Brandy Colbert’s second novel “Little & Lion” tells the story of Suzette (the titular “Little”) as she returns to California from her New England boarding school for the summer. Over the summer Suzette deals with her brother Lionel’s recently diagnosed bipolar disorder while simultaneously questioning her sexuality.

I did not dislike this book; it was an easy read and kept me fairly engaged, but Colbert seemed to be reaching for something she could not quite catch. While diverse, “Little & Lion” could not decide what the central point was. It was about Suzette’s identity as a black Jewish woman, her newly discovered queer identity and her brother’s mental health, but it never really came to a conclusion about these things. I feel bad for not liking this book as much as the reviews said I would since it was on every list about LGBT+ fiction when it came out. I was excited for it.

“Little & Lion” feels performative in its representation. Colbert’s cast of characters do not have enough depth. Their personality traits can be chalked up to simple archetypes like “bitch,” “musician” or “slutty lesbian,” and they often feel like decoration. The few moments that make good points are overshadowed by the clumsy depictions of queer women. Besides the main character, all of the queer women in this story were generally unlikeable. The lesbians were mean and the bisexuals were cheaters, but Suzette’s straight male love interest was practically flawless.
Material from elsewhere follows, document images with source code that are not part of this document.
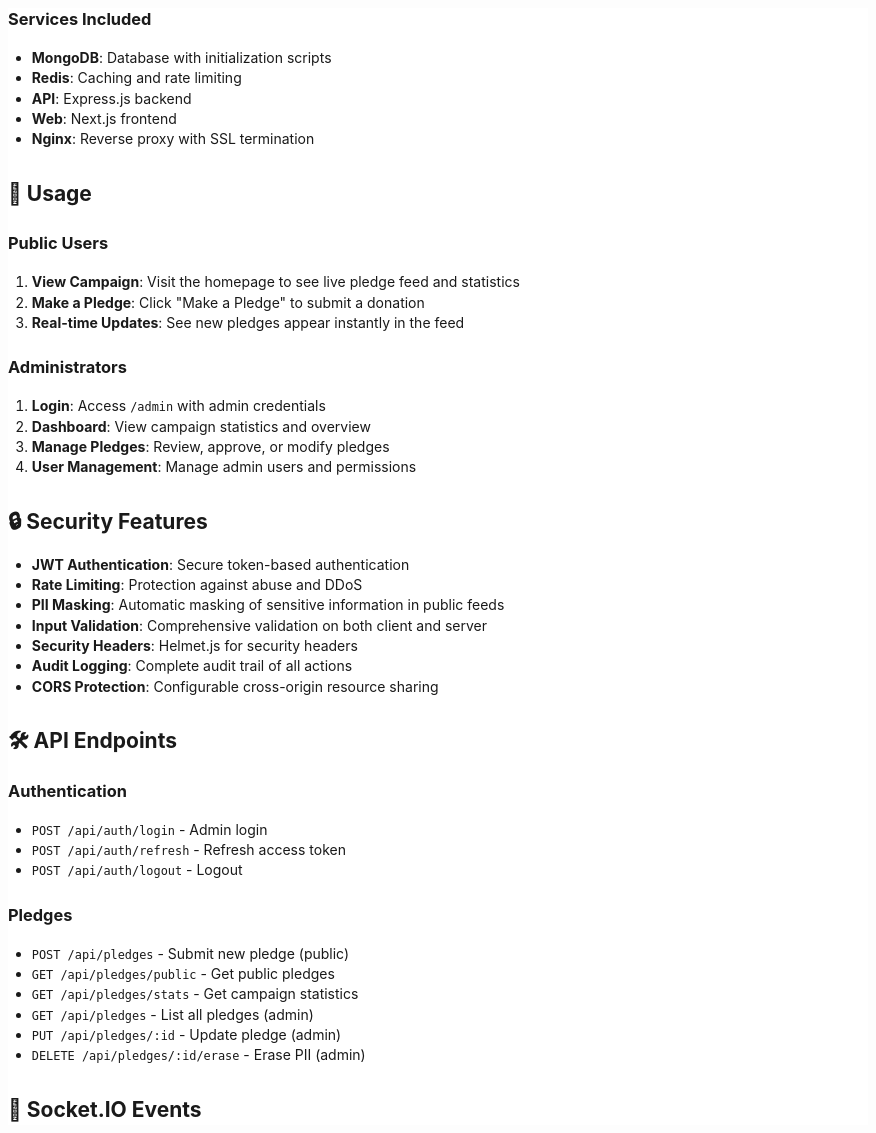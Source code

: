 ### Services Included

- **MongoDB**: Database with initialization scripts
- **Redis**: Caching and rate limiting
- **API**: Express.js backend
- **Web**: Next.js frontend
- **Nginx**: Reverse proxy with SSL termination

## 📱 Usage

### Public Users

1. **View Campaign**: Visit the homepage to see live pledge feed and statistics
2. **Make a Pledge**: Click "Make a Pledge" to submit a donation
3. **Real-time Updates**: See new pledges appear instantly in the feed

### Administrators

1. **Login**: Access `/admin` with admin credentials
2. **Dashboard**: View campaign statistics and overview
3. **Manage Pledges**: Review, approve, or modify pledges
4. **User Management**: Manage admin users and permissions

## 🔒 Security Features

- **JWT Authentication**: Secure token-based authentication
- **Rate Limiting**: Protection against abuse and DDoS
- **PII Masking**: Automatic masking of sensitive information in public feeds
- **Input Validation**: Comprehensive validation on both client and server
- **Security Headers**: Helmet.js for security headers
- **Audit Logging**: Complete audit trail of all actions
- **CORS Protection**: Configurable cross-origin resource sharing

## 🛠️ API Endpoints

### Authentication
- `POST /api/auth/login` - Admin login
- `POST /api/auth/refresh` - Refresh access token
- `POST /api/auth/logout` - Logout

### Pledges
- `POST /api/pledges` - Submit new pledge (public)
- `GET /api/pledges/public` - Get public pledges
- `GET /api/pledges/stats` - Get campaign statistics
- `GET /api/pledges` - List all pledges (admin)
- `PUT /api/pledges/:id` - Update pledge (admin)
- `DELETE /api/pledges/:id/erase` - Erase PII (admin)

## 🔌 Socket.IO Events
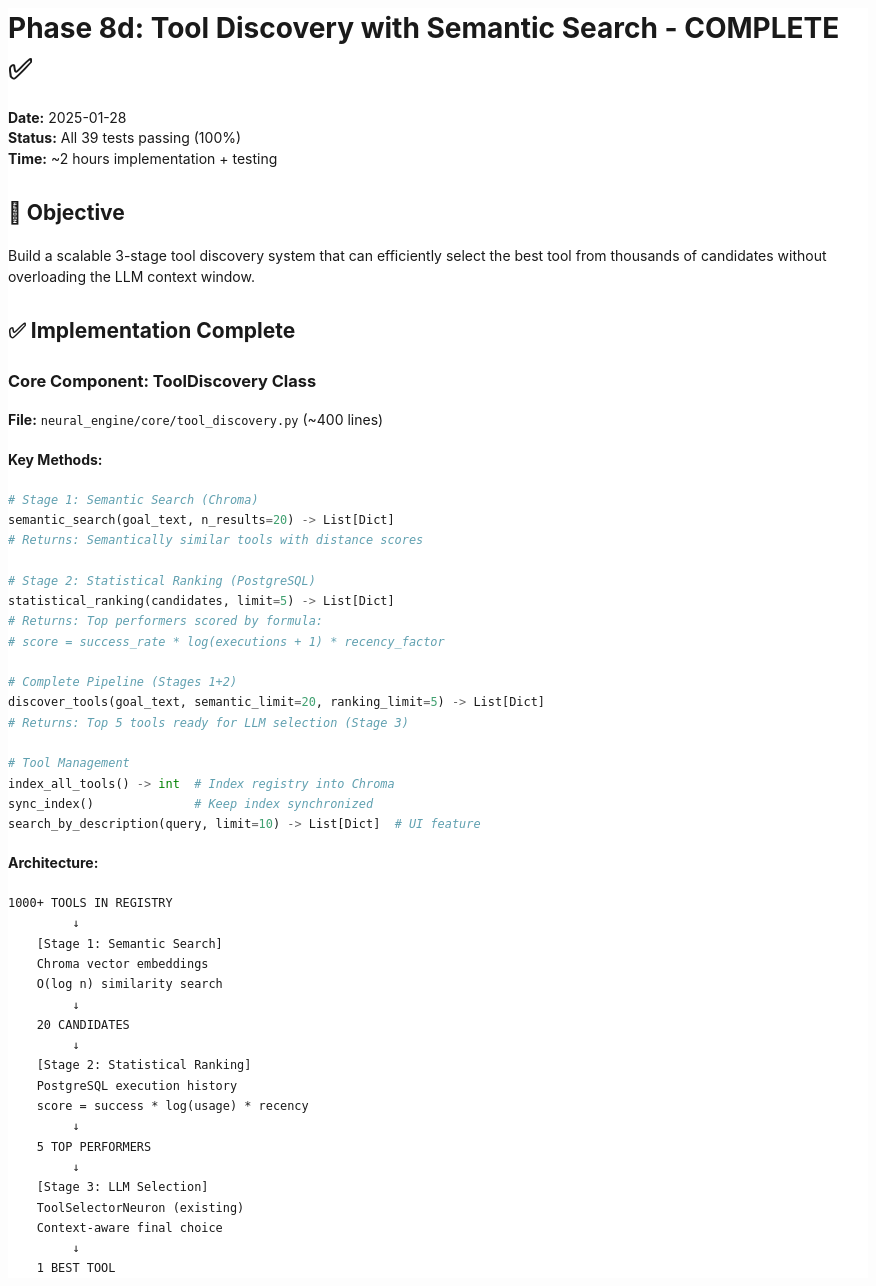 # Phase 8d: Tool Discovery with Semantic Search - COMPLETE ✅

**Date:** 2025-01-28  
**Status:** All 39 tests passing (100%)  
**Time:** ~2 hours implementation + testing

## 🎯 Objective

Build a scalable 3-stage tool discovery system that can efficiently select the best tool from thousands of candidates without overloading the LLM context window.

## ✅ Implementation Complete

### Core Component: ToolDiscovery Class

**File:** `neural_engine/core/tool_discovery.py` (~400 lines)

#### Key Methods:
```python
# Stage 1: Semantic Search (Chroma)
semantic_search(goal_text, n_results=20) -> List[Dict]
# Returns: Semantically similar tools with distance scores

# Stage 2: Statistical Ranking (PostgreSQL)  
statistical_ranking(candidates, limit=5) -> List[Dict]
# Returns: Top performers scored by formula:
# score = success_rate * log(executions + 1) * recency_factor

# Complete Pipeline (Stages 1+2)
discover_tools(goal_text, semantic_limit=20, ranking_limit=5) -> List[Dict]
# Returns: Top 5 tools ready for LLM selection (Stage 3)

# Tool Management
index_all_tools() -> int  # Index registry into Chroma
sync_index()              # Keep index synchronized
search_by_description(query, limit=10) -> List[Dict]  # UI feature
```

#### Architecture:

```
1000+ TOOLS IN REGISTRY
         ↓
    [Stage 1: Semantic Search]
    Chroma vector embeddings
    O(log n) similarity search
         ↓
    20 CANDIDATES
         ↓
    [Stage 2: Statistical Ranking]
    PostgreSQL execution history
    score = success * log(usage) * recency
         ↓
    5 TOP PERFORMERS
         ↓
    [Stage 3: LLM Selection]
    ToolSelectorNeuron (existing)
    Context-aware final choice
         ↓
    1 BEST TOOL
```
The one message that comes through clearly is the bond of family, and I wish Colbert had kept her focus on that. Suzette’s relationship with her brother was the most complex thing in the book and deserved more than it got. Suzette cares deeply for Lionel- this manifests through hyper-vigilance when it comes to his bipolar disorder. Her journey to accepting Lionel’s issues is what makes the book worth finishing. Often stories about how mental illness affects families can feel like they are vilifying the person with the illness, but Colbert avoids falling into this trap. Lionel is written with sensitivity, as are his family members. Suzette must realize that she is not responsible for her brother’s mental health, and that it is not her job to keep his secrets.

Overall, I think this book is meant for a fairly specific person- that person just was not me. “Little & Lion” could be a great read for someone who might be questioning their identity or dealing with a family member’s mental illness, but it does not really have anything all that new or interesting to say. Colbert wanted to create a moving piece of literature, yet whatever she wanted to say got lost in her messy plot.